Jiří Šalamoun | Well I never!?
Museum of Modern Art | Salon, Cabinet
January 29 — May 17, 2015
author of the exhibition conception: Jan Rous
cooperation: Luboš Drtina, Michaela Drtinová
curators: Barbora Kundračíková, Anežka Šimková
cooperation: Olga Staníková
graphic design: Petr Šmalec
video documentation: Kamil Zajíček
architectural design: Marek Novák
installation: Vlastimil Sedláček, Filip Šindelář
promotion: Petr Bielesz
educational programmes: David Hrbek
exhibits: private collections
„If I should appear under one name, you see, it would most likely be as a book illustrator,“ Jiří Šalamoun said in an interview. It is true but not quite true because he has also produced many animated films, among which Maxipes Fík stands out (published as a book in 1981, while as a TV bedtime story it was shown already in 1976), one of the most popular children’s heroes, not to speak of the many posters. Last but not least, he has a large graphic work behind him and an original work of poetry. All these areas, however, have one common denominator, a story, either a literary one or a story which appears in the forms, signs and structures of his lithographs as well as in the grotesque form of his poems.
Šalamoun, a keen reader with a profound education, moves freely among works of world and Czech literature (L. Sterne, Ch. Dickens, I. Bunin, I. Erenburg, Faust, K. H. Borovský, E. Frynta, J. Suchý, etc.), while at the same time he examines their visual expression or the book form. Many of his books were born as paraphrases of various old encyclopedias or books of travel, such as in Tristram Shandy (1985) by Laurence Sterne, Poslední Mohykán (The Last of the Mohicans) by J. F. Cooper (1972), Tolkien’s Hobbit (1979). Or he refers to magazines’ visual chronicles of the 19th century in The Pickwick Papers by Charles Dickens (1971). Also, he feels close to the stories of murder presented on tablets at annual farm fairs or as a folk print. This approach is found e.g. in the illustrations for the stories of Ivan Bunin (1970), or in the symbolic cycle of the Dance of Death, rendered a la Ensor in the Písně J. J. Ryby (Songs of Jan Jakub Ryba) (1988), in the Grablieder pastora Junga (Grablieder of Pastor Jung) (1981) or in the broadside ballads Poslyšte písničku hezkou… (Let’s listen to a pretty song), (1983). There’s no point in enumerating all his references to various books and prints (including the comics, often adapted by him), but they point to another feature of Šalamoun’s work, and that is his sense of the context, the period cultural background, and the style in which the stories were produced. They differ in their ”age” as well as in their meaning and depth.
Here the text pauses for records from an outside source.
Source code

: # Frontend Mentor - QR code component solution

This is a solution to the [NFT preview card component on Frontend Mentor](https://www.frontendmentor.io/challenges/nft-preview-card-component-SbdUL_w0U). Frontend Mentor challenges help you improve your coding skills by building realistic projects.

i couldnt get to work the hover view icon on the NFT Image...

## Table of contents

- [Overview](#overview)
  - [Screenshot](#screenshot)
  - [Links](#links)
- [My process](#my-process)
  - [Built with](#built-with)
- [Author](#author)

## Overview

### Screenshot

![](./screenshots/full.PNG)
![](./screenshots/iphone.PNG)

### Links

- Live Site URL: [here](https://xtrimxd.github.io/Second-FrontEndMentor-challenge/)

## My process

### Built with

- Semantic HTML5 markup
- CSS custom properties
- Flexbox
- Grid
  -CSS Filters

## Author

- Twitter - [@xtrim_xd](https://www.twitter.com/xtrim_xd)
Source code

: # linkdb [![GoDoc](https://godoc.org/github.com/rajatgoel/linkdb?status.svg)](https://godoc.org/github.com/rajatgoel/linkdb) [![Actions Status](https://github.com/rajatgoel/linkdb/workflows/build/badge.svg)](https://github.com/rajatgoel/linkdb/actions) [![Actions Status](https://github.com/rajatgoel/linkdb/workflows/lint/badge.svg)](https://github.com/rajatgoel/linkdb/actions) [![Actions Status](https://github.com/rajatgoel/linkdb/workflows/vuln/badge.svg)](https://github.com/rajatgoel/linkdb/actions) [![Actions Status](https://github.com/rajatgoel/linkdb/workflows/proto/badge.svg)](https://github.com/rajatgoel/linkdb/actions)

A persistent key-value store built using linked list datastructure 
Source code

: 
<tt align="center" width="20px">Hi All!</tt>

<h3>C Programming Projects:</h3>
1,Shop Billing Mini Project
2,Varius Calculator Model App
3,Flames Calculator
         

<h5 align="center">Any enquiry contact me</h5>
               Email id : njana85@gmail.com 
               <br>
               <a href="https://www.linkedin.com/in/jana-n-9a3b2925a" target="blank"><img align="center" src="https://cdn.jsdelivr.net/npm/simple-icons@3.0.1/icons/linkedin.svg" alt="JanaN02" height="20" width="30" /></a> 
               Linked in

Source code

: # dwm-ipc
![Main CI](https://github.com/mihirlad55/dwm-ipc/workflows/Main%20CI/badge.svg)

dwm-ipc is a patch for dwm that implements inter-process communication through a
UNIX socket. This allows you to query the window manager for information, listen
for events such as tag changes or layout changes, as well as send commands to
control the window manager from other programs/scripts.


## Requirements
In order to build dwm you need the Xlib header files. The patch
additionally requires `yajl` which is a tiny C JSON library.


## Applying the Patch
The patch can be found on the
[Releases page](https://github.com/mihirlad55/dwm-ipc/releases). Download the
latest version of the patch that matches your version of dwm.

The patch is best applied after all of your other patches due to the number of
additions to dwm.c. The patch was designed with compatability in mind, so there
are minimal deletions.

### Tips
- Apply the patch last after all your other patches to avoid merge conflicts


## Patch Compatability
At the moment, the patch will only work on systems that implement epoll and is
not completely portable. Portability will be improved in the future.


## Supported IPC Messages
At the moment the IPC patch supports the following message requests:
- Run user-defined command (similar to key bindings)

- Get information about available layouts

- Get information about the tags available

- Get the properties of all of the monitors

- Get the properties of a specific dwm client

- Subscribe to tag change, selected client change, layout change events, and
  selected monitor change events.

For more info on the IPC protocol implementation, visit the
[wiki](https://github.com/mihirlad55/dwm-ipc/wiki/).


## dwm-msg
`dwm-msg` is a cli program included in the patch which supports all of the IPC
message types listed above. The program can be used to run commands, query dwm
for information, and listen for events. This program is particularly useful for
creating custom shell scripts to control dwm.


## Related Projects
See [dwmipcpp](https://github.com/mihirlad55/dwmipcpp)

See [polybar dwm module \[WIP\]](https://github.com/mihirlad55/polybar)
Jiří Šalamoun derives his approach to all this, the texts and the stories, from his specific kind of humour – ironic, sarcastic, grotesque, absurd, sly, but mostly kind and wise. Thus humour in an important way defines Šalamoun’s work because it is also the basis of his viewing the world. At the same time, however, both for him and the readers and spectators it is a way of establishing a distance from what could engulf us. An absolute coping stone for all the work of Jiří Šalamoun is not the drawing but the colour. By drawing he develops in rich lines the scope and the manner of the narrative, while at the moment when he reveals the depth of the story as far as its dark layers, it changes into an expressive tool of mainly black lines made by pen or pencil. This visual polarity of the drawing is found e.g. in the large cycle of illustrations in the Pickwick Papers, where this polarity appears in different styles of the text. Šalamoun develops his expressive drawing in the stories of Faust, Jack the Ripper or the stories by E. A. Poe, to which he has returned several times. In connection with colour, this expressive line culminates in the illustrations for Kronika města Hloupětína (The History of a Town Hloupětín) by Saltykov – Shchedrin.
Jiří Šalamoun is one of the greatest Czech illustrators of the 20th century. For him illustration is no mere illustrative accompaniment but an attempt at answering the questions posed by the text. At the same time it becomes its interpretation, which, however, is linked with his own attitude to life.